Zemmour hält sich selbst für einen großen geschichtsphilosophischen Denker. An seinen Anwürfen ist deshalb nichts Zufälliges, vielmehr entspringen sie historisch hergeleiteten Feinderklärungen gegen Individualismus, Liberalismus, Feminismus und Sozialismus. Das verbindet ihn mit Faschisten, macht ihn aber noch nicht zu einem. Er steht vielmehr für einen militanten Ultra-Konservatismus in der Tradition der französischen Konterrevolution des frühen 19. Jahrhunderts. Seine eigene Bewegung ist ihm – anders als Faschisten – nur entsorgbares Zwischenelement, als eigentliches Instrument der Macht gilt ihm der Staat, insbesondere die Polizei. Hemmungslos agitiert er für rassistische Polizeigewalt, denn alles, was Polizei tut, ist für ihn per se rechtmäßig.

Wenn man etwas Positives in dieser finsteren Geschichte lesen will, ist es der Umstand, dass das ganze Zemmour-Konstrukt als trotziges Defensivprojekt angelegt ist, also davon ausgegangen wird, dass die französische Gesellschaft eben ganz anders ist, als der Kandidat es sich erträumt.

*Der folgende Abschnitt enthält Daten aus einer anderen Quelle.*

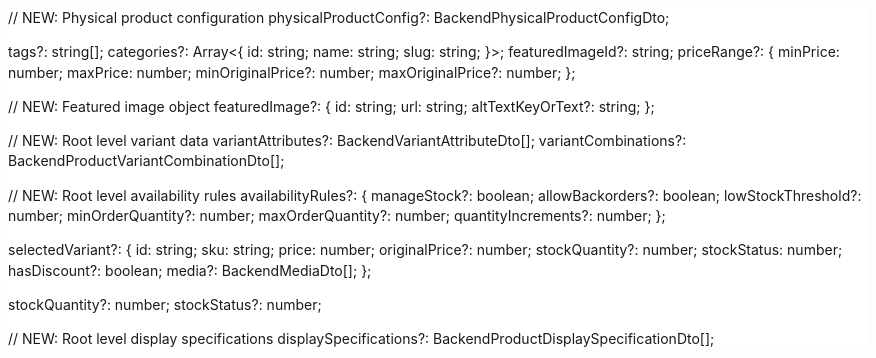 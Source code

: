   // NEW: Physical product configuration
  physicalProductConfig?: BackendPhysicalProductConfigDto;
  
  tags?: string[];
  categories?: Array<{
    id: string;
    name: string;
    slug: string;
  }>;
  featuredImageId?: string;
  priceRange?: {
    minPrice: number;
    maxPrice: number;
    minOriginalPrice?: number;
    maxOriginalPrice?: number;
  };
  
  // NEW: Featured image object
  featuredImage?: {
    id: string;
    url: string;
    altTextKeyOrText?: string;
  };
  
  // NEW: Root level variant data
  variantAttributes?: BackendVariantAttributeDto[];
  variantCombinations?: BackendProductVariantCombinationDto[];
  
  // NEW: Root level availability rules
  availabilityRules?: {
    manageStock?: boolean;
    allowBackorders?: boolean;
    lowStockThreshold?: number;
    minOrderQuantity?: number;
    maxOrderQuantity?: number;
    quantityIncrements?: number;
  };
  
  selectedVariant?: {
    id: string;
    sku: string;
    price: number;
    originalPrice?: number;
    stockQuantity?: number;
    stockStatus: number;
    hasDiscount?: boolean;
    media?: BackendMediaDto[];
  };
  
  stockQuantity?: number;
  stockStatus?: number;
  
  // NEW: Root level display specifications
  displaySpecifications?: BackendProductDisplaySpecificationDto[];
  
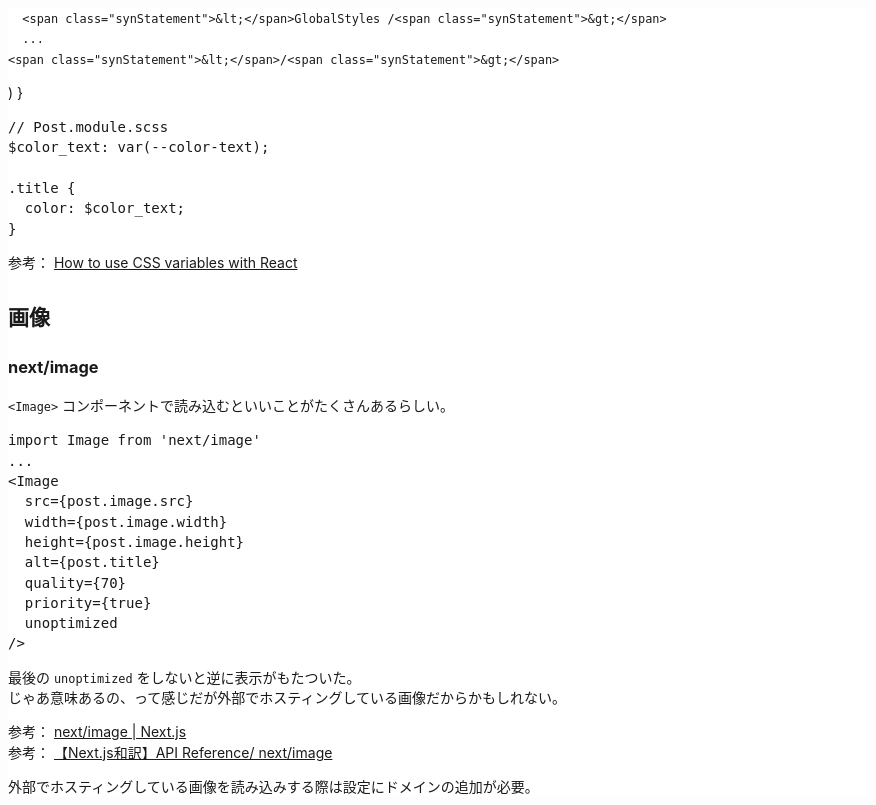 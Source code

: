      <span class="synStatement">&lt;</span>GlobalStyles /<span class="synStatement">&gt;</span>
      ...
    <span class="synStatement">&lt;</span>/<span class="synStatement">&gt;</span>
  <span class="synStatement">)</span>
<span class="synIdentifier">}</span>
</pre>

<pre class="code lang-sass" data-lang="sass" data-unlink><span class="synComment">// Post.module.scss</span>
<span class="synIdentifier">$color_text</span>: var(--color-<span class="synConstant">text</span>);

<span class="synSpecial">.</span><span class="synType">title</span> <span class="synIdentifier">{</span>
  <span class="synType">color</span>: <span class="synIdentifier">$color_text</span>;
<span class="synIdentifier">}</span>
</pre>

<p>参考： <a href="https://www.joshwcomeau.com/css/css-variables-for-react-devs/">How to use CSS variables with React</a></p>

<h2 id="画像">画像</h2>

<h3 id="nextimage">next/image</h3>

<p><code>&lt;Image&gt;</code> コンポーネントで読み込むといいことがたくさんあるらしい。</p>

<pre class="code lang-typescript" data-lang="typescript" data-unlink><span class="synStatement">import</span> Image <span class="synStatement">from</span> <span class="synConstant">'next/image'</span>
...
<span class="synStatement">&lt;</span>Image
  src<span class="synStatement">=</span><span class="synIdentifier">{</span>post.image.src<span class="synIdentifier">}</span>
  width<span class="synStatement">=</span><span class="synIdentifier">{</span>post.image.width<span class="synIdentifier">}</span>
  height<span class="synStatement">=</span><span class="synIdentifier">{</span>post.image.height<span class="synIdentifier">}</span>
  alt<span class="synStatement">=</span><span class="synIdentifier">{</span>post.title<span class="synIdentifier">}</span>
  quality<span class="synStatement">=</span><span class="synIdentifier">{</span><span class="synConstant">70</span><span class="synIdentifier">}</span>
  priority<span class="synStatement">=</span><span class="synIdentifier">{</span><span class="synConstant">true</span><span class="synIdentifier">}</span>
  unoptimized
/<span class="synStatement">&gt;</span>
</pre>

<p>最後の <code>unoptimized</code> をしないと逆に表示がもたついた。<br/>
じゃあ意味あるの、って感じだが外部でホスティングしている画像だからかもしれない。</p>

<p>参考： <a href="https://nextjs.org/docs/api-reference/next/image">next/image | Next.js</a><br/>
参考： <a href="https://zenn.dev/unreact/articles/nextjs-next-image">【Next.js和訳】API Reference/ next/image</a></p>

<p>外部でホスティングしている画像を読み込みする際は設定にドメインの追加が必要。</p>
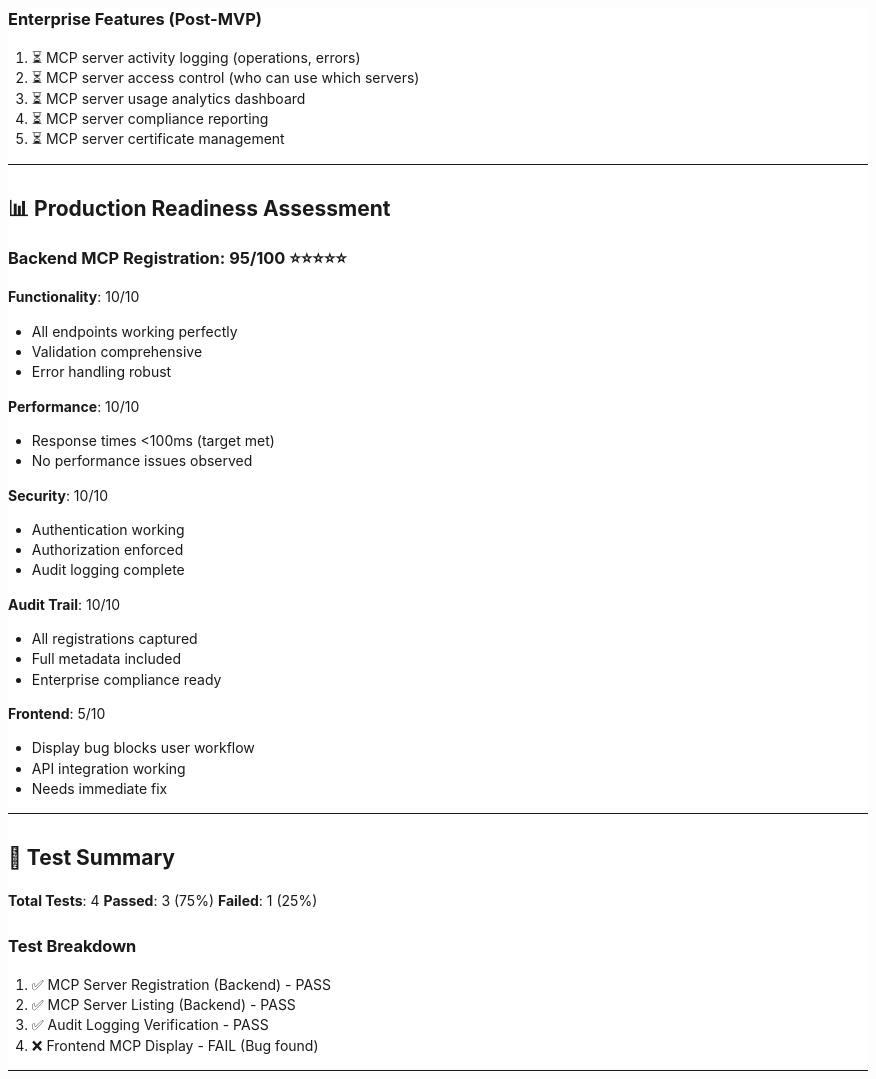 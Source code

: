 ### Enterprise Features (Post-MVP)
1. ⏳ MCP server activity logging (operations, errors)
2. ⏳ MCP server access control (who can use which servers)
3. ⏳ MCP server usage analytics dashboard
4. ⏳ MCP server compliance reporting
5. ⏳ MCP server certificate management

---

## 📊 Production Readiness Assessment

### Backend MCP Registration: 95/100 ⭐⭐⭐⭐⭐

**Functionality**: 10/10
- All endpoints working perfectly
- Validation comprehensive
- Error handling robust

**Performance**: 10/10
- Response times <100ms (target met)
- No performance issues observed

**Security**: 10/10
- Authentication working
- Authorization enforced
- Audit logging complete

**Audit Trail**: 10/10
- All registrations captured
- Full metadata included
- Enterprise compliance ready

**Frontend**: 5/10
- Display bug blocks user workflow
- API integration working
- Needs immediate fix

---

## 🎉 Test Summary

**Total Tests**: 4
**Passed**: 3 (75%)
**Failed**: 1 (25%)

### Test Breakdown
1. ✅ MCP Server Registration (Backend) - PASS
2. ✅ MCP Server Listing (Backend) - PASS
3. ✅ Audit Logging Verification - PASS
4. ❌ Frontend MCP Display - FAIL (Bug found)

---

Sein aktuelles Buch trägt denn auch den kindisch-aggressiven Titel »Frankreich hat noch nicht sein letztes Wort gesprochen«. Es ist von atemberaubender Hemmungslosigkeit und will alle ansprechen und einbinden, denen in den letzten Jahrzehnten auch nur ein bisschen an weißen, kolonialistischen und männlichen Bevorzugungen verlorengegangen ist.